DATA PROVIDED -
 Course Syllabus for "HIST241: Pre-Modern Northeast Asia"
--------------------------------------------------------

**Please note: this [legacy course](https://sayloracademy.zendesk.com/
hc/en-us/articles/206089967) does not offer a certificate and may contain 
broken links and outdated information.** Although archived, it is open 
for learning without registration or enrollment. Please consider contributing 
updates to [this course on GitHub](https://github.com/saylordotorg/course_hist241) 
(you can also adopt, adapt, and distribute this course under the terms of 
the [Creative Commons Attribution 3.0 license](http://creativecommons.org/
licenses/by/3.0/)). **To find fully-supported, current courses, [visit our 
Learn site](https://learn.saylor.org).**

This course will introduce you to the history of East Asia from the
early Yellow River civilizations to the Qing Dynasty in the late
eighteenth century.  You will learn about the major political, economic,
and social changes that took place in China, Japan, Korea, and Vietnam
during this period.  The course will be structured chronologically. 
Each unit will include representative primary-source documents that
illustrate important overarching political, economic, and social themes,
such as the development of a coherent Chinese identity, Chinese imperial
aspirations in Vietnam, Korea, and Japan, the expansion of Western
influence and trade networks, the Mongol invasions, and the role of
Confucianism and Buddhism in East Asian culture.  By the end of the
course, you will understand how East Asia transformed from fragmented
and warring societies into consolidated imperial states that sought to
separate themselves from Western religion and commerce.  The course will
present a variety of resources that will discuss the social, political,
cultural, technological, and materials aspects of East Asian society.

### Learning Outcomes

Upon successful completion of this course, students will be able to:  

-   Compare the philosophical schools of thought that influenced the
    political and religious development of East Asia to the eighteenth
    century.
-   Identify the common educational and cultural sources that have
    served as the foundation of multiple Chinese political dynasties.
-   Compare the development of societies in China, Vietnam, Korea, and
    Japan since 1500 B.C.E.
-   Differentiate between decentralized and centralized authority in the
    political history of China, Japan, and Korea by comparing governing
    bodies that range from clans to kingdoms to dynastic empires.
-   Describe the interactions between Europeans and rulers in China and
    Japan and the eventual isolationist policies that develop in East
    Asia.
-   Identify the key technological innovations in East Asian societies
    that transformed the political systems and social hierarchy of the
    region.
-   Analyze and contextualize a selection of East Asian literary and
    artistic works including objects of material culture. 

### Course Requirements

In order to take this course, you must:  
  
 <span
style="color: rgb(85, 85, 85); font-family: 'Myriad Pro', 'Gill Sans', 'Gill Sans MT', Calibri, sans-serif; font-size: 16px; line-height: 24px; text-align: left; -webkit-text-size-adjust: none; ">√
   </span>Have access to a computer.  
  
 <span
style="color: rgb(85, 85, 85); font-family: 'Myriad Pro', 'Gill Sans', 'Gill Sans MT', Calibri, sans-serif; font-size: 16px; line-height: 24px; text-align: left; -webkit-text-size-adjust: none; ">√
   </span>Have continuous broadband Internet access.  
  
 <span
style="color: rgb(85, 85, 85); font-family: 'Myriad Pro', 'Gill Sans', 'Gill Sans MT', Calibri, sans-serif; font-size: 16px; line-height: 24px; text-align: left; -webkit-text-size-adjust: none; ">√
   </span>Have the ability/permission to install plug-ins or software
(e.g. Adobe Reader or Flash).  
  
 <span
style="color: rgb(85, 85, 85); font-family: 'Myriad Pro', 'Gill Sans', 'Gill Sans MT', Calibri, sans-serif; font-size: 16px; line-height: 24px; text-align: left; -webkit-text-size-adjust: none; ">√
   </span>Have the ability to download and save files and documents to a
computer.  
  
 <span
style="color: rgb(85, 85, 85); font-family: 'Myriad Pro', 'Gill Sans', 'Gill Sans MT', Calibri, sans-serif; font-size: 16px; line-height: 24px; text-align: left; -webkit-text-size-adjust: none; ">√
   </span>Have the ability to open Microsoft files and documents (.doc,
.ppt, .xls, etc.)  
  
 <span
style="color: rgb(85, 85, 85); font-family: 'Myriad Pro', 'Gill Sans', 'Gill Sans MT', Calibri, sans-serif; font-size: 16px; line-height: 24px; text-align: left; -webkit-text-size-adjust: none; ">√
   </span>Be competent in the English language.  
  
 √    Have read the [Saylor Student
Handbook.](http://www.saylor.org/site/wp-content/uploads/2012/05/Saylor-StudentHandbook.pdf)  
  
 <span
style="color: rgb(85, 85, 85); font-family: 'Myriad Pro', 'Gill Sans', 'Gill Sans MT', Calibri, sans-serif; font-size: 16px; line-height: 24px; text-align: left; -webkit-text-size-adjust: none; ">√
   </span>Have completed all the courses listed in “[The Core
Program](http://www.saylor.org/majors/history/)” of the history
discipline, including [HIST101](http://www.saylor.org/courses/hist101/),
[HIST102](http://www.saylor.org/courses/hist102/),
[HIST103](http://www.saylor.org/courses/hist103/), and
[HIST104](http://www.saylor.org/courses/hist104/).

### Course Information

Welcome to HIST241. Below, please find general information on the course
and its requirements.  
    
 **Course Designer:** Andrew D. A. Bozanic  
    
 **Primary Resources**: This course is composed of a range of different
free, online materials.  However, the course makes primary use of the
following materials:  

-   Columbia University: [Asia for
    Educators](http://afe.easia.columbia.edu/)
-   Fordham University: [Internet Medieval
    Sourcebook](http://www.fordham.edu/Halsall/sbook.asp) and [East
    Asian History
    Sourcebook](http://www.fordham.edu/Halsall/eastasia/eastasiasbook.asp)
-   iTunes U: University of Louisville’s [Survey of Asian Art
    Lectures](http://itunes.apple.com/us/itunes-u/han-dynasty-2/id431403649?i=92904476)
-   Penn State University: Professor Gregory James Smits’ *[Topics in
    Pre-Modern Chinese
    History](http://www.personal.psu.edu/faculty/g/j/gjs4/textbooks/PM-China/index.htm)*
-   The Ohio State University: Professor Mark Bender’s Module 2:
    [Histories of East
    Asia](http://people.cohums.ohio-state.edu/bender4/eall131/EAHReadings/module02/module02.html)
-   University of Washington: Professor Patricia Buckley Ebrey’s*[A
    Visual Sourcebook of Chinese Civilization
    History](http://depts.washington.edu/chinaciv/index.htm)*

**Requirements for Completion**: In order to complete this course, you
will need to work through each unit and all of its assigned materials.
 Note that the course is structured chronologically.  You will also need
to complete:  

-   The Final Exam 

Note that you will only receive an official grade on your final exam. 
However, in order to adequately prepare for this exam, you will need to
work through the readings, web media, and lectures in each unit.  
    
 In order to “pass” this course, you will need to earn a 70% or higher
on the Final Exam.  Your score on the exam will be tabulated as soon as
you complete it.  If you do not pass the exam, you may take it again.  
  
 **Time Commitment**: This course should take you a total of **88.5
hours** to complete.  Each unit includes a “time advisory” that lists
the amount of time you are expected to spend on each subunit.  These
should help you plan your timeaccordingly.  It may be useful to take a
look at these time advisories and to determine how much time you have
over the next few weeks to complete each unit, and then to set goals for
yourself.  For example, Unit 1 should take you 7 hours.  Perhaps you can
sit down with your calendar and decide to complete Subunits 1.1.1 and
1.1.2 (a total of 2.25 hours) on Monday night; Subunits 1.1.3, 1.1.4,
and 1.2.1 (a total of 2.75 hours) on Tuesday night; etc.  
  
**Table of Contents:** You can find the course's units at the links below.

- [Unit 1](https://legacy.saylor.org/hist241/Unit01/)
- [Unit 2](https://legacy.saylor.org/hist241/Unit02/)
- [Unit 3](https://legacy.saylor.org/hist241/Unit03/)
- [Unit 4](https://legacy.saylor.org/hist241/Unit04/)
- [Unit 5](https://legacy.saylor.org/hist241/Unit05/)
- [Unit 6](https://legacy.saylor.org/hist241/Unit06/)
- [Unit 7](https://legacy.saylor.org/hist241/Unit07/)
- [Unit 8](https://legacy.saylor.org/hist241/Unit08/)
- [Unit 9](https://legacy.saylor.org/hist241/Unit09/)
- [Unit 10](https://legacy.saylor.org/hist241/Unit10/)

EXERCISE AIM -
Set down the records above once more, exactly as they stand.

RESULT OF THIS TASK -
 Course Syllabus for "HIST241: Pre-Modern Northeast Asia"
--------------------------------------------------------

**Please note: this [legacy course](https://sayloracademy.zendesk.com/
hc/en-us/articles/206089967) does not offer a certificate and may contain 
broken links and outdated information.** Although archived, it is open 
for learning without registration or enrollment. Please consider contributing 
updates to [this course on GitHub](https://github.com/saylordotorg/course_hist241) 
(you can also adopt, adapt, and distribute this course under the terms of 
the [Creative Commons Attribution 3.0 license](http://creativecommons.org/
licenses/by/3.0/)). **To find fully-supported, current courses, [visit our 
Learn site](https://learn.saylor.org).**

This course will introduce you to the history of East Asia from the
early Yellow River civilizations to the Qing Dynasty in the late
eighteenth century.  You will learn about the major political, economic,
and social changes that took place in China, Japan, Korea, and Vietnam
during this period.  The course will be structured chronologically. 
Each unit will include representative primary-source documents that
illustrate important overarching political, economic, and social themes,
such as the development of a coherent Chinese identity, Chinese imperial
aspirations in Vietnam, Korea, and Japan, the expansion of Western
influence and trade networks, the Mongol invasions, and the role of
Confucianism and Buddhism in East Asian culture.  By the end of the
course, you will understand how East Asia transformed from fragmented
and warring societies into consolidated imperial states that sought to
separate themselves from Western religion and commerce.  The course will
present a variety of resources that will discuss the social, political,
cultural, technological, and materials aspects of East Asian society.

### Learning Outcomes

Upon successful completion of this course, students will be able to:  

-   Compare the philosophical schools of thought that influenced the
    political and religious development of East Asia to the eighteenth
    century.
-   Identify the common educational and cultural sources that have
    served as the foundation of multiple Chinese political dynasties.
-   Compare the development of societies in China, Vietnam, Korea, and
    Japan since 1500 B.C.E.
-   Differentiate between decentralized and centralized authority in the
    political history of China, Japan, and Korea by comparing governing
    bodies that range from clans to kingdoms to dynastic empires.
-   Describe the interactions between Europeans and rulers in China and
    Japan and the eventual isolationist policies that develop in East
    Asia.
-   Identify the key technological innovations in East Asian societies
    that transformed the political systems and social hierarchy of the
    region.
-   Analyze and contextualize a selection of East Asian literary and
    artistic works including objects of material culture. 

### Course Requirements

In order to take this course, you must:  
  
 <span
style="color: rgb(85, 85, 85); font-family: 'Myriad Pro', 'Gill Sans', 'Gill Sans MT', Calibri, sans-serif; font-size: 16px; line-height: 24px; text-align: left; -webkit-text-size-adjust: none; ">√
   </span>Have access to a computer.  
  
 <span
style="color: rgb(85, 85, 85); font-family: 'Myriad Pro', 'Gill Sans', 'Gill Sans MT', Calibri, sans-serif; font-size: 16px; line-height: 24px; text-align: left; -webkit-text-size-adjust: none; ">√
   </span>Have continuous broadband Internet access.  
  
 <span
style="color: rgb(85, 85, 85); font-family: 'Myriad Pro', 'Gill Sans', 'Gill Sans MT', Calibri, sans-serif; font-size: 16px; line-height: 24px; text-align: left; -webkit-text-size-adjust: none; ">√
   </span>Have the ability/permission to install plug-ins or software
(e.g. Adobe Reader or Flash).  
  
 <span
style="color: rgb(85, 85, 85); font-family: 'Myriad Pro', 'Gill Sans', 'Gill Sans MT', Calibri, sans-serif; font-size: 16px; line-height: 24px; text-align: left; -webkit-text-size-adjust: none; ">√
   </span>Have the ability to download and save files and documents to a
computer.  
  
 <span
style="color: rgb(85, 85, 85); font-family: 'Myriad Pro', 'Gill Sans', 'Gill Sans MT', Calibri, sans-serif; font-size: 16px; line-height: 24px; text-align: left; -webkit-text-size-adjust: none; ">√
   </span>Have the ability to open Microsoft files and documents (.doc,
.ppt, .xls, etc.)  
  
 <span
style="color: rgb(85, 85, 85); font-family: 'Myriad Pro', 'Gill Sans', 'Gill Sans MT', Calibri, sans-serif; font-size: 16px; line-height: 24px; text-align: left; -webkit-text-size-adjust: none; ">√
   </span>Be competent in the English language.  
  
 √    Have read the [Saylor Student
Handbook.](http://www.saylor.org/site/wp-content/uploads/2012/05/Saylor-StudentHandbook.pdf)  
  
 <span
style="color: rgb(85, 85, 85); font-family: 'Myriad Pro', 'Gill Sans', 'Gill Sans MT', Calibri, sans-serif; font-size: 16px; line-height: 24px; text-align: left; -webkit-text-size-adjust: none; ">√
   </span>Have completed all the courses listed in “[The Core
Program](http://www.saylor.org/majors/history/)” of the history
discipline, including [HIST101](http://www.saylor.org/courses/hist101/),
[HIST102](http://www.saylor.org/courses/hist102/),
[HIST103](http://www.saylor.org/courses/hist103/), and
[HIST104](http://www.saylor.org/courses/hist104/).

### Course Information

Welcome to HIST241. Below, please find general information on the course
and its requirements.  
    
 **Course Designer:** Andrew D. A. Bozanic  
    
 **Primary Resources**: This course is composed of a range of different
free, online materials.  However, the course makes primary use of the
following materials:  

-   Columbia University: [Asia for
    Educators](http://afe.easia.columbia.edu/)
-   Fordham University: [Internet Medieval
    Sourcebook](http://www.fordham.edu/Halsall/sbook.asp) and [East
    Asian History
    Sourcebook](http://www.fordham.edu/Halsall/eastasia/eastasiasbook.asp)
-   iTunes U: University of Louisville’s [Survey of Asian Art
    Lectures](http://itunes.apple.com/us/itunes-u/han-dynasty-2/id431403649?i=92904476)
-   Penn State University: Professor Gregory James Smits’ *[Topics in
    Pre-Modern Chinese
    History](http://www.personal.psu.edu/faculty/g/j/gjs4/textbooks/PM-China/index.htm)*
-   The Ohio State University: Professor Mark Bender’s Module 2:
    [Histories of East
    Asia](http://people.cohums.ohio-state.edu/bender4/eall131/EAHReadings/module02/module02.html)
-   University of Washington: Professor Patricia Buckley Ebrey’s*[A
    Visual Sourcebook of Chinese Civilization
    History](http://depts.washington.edu/chinaciv/index.htm)*

**Requirements for Completion**: In order to complete this course, you
will need to work through each unit and all of its assigned materials.
 Note that the course is structured chronologically.  You will also need
to complete:  

-   The Final Exam 

Note that you will only receive an official grade on your final exam. 
However, in order to adequately prepare for this exam, you will need to
work through the readings, web media, and lectures in each unit.  
    
 In order to “pass” this course, you will need to earn a 70% or higher
on the Final Exam.  Your score on the exam will be tabulated as soon as
you complete it.  If you do not pass the exam, you may take it again.  
  
 **Time Commitment**: This course should take you a total of **88.5
hours** to complete.  Each unit includes a “time advisory” that lists
the amount of time you are expected to spend on each subunit.  These
should help you plan your timeaccordingly.  It may be useful to take a
look at these time advisories and to determine how much time you have
over the next few weeks to complete each unit, and then to set goals for
yourself.  For example, Unit 1 should take you 7 hours.  Perhaps you can
sit down with your calendar and decide to complete Subunits 1.1.1 and
1.1.2 (a total of 2.25 hours) on Monday night; Subunits 1.1.3, 1.1.4,
and 1.2.1 (a total of 2.75 hours) on Tuesday night; etc.  
  
**Table of Contents:** You can find the course's units at the links below.

- [Unit 1](https://legacy.saylor.org/hist241/Unit01/)
- [Unit 2](https://legacy.saylor.org/hist241/Unit02/)
- [Unit 3](https://legacy.saylor.org/hist241/Unit03/)
- [Unit 4](https://legacy.saylor.org/hist241/Unit04/)
- [Unit 5](https://legacy.saylor.org/hist241/Unit05/)
- [Unit 6](https://legacy.saylor.org/hist241/Unit06/)
- [Unit 7](https://legacy.saylor.org/hist241/Unit07/)
- [Unit 8](https://legacy.saylor.org/hist241/Unit08/)
- [Unit 9](https://legacy.saylor.org/hist241/Unit09/)
- [Unit 10](https://legacy.saylor.org/hist241/Unit10/)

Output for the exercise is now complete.